PROBLEM REQUIREMENTS
Exclude the pictures, and otherwise reproduce the data in full.
---+---
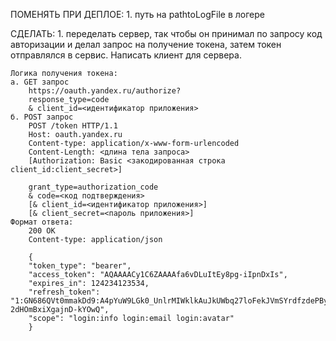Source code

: ПОМЕНЯТЬ ПРИ ДЕПЛОЕ: 
    1. путь на pathtoLogFile в логере

СДЕЛАТЬ:
    1. переделать сервер, так чтобы он принимал по запросу код авторизации
    и делал запрос на получение токена, затем токен отправлялся в сервис.
    Написать клиент для сервера.

    Логика получения токена:
    а. GET запрос
        https://oauth.yandex.ru/authorize?
        response_type=code
        & client_id=<идентификатор приложения>
    б. POST запрос
        POST /token HTTP/1.1
        Host: oauth.yandex.ru
        Content-type: application/x-www-form-urlencoded
        Content-Length: <длина тела запроса>
        [Authorization: Basic <закодированная строка client_id:client_secret>]

        grant_type=authorization_code
        & code=<код подтверждения>
        [& client_id=<идентификатор приложения>]
        [& client_secret=<пароль приложения>]
    Формат ответа:
        200 OK
        Content-type: application/json

        {
        "token_type": "bearer",
        "access_token": "AQAAAACy1C6ZAAAAfa6vDLuItEy8pg-iIpnDxIs",
        "expires_in": 124234123534,
        "refresh_token": "1:GN686QVt0mmakDd9:A4pYuW9LGk0_UnlrMIWklkAuJkUWbq27loFekJVmSYrdfzdePBy7:A-2dHOmBxiXgajnD-kYOwQ",
        "scope": "login:info login:email login:avatar"
        }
---+---
TASK RESPONSE
Source code

: ПОМЕНЯТЬ ПРИ ДЕПЛОЕ: 
    1. путь на pathtoLogFile в логере

СДЕЛАТЬ:
    1. переделать сервер, так чтобы он принимал по запросу код авторизации
    и делал запрос на получение токена, затем токен отправлялся в сервис.
    Написать клиент для сервера.

    Логика получения токена:
    а. GET запрос
        https://oauth.yandex.ru/authorize?
        response_type=code
        & client_id=<идентификатор приложения>
    б. POST запрос
        POST /token HTTP/1.1
        Host: oauth.yandex.ru
        Content-type: application/x-www-form-urlencoded
        Content-Length: <длина тела запроса>
        [Authorization: Basic <закодированная строка client_id:client_secret>]

        grant_type=authorization_code
        & code=<код подтверждения>
        [& client_id=<идентификатор приложения>]
        [& client_secret=<пароль приложения>]
    Формат ответа:
        200 OK
        Content-type: application/json

        {
        "token_type": "bearer",
        "access_token": "AQAAAACy1C6ZAAAAfa6vDLuItEy8pg-iIpnDxIs",
        "expires_in": 124234123534,
        "refresh_token": "1:GN686QVt0mmakDd9:A4pYuW9LGk0_UnlrMIWklkAuJkUWbq27loFekJVmSYrdfzdePBy7:A-2dHOmBxiXgajnD-kYOwQ",
        "scope": "login:info login:email login:avatar"
        }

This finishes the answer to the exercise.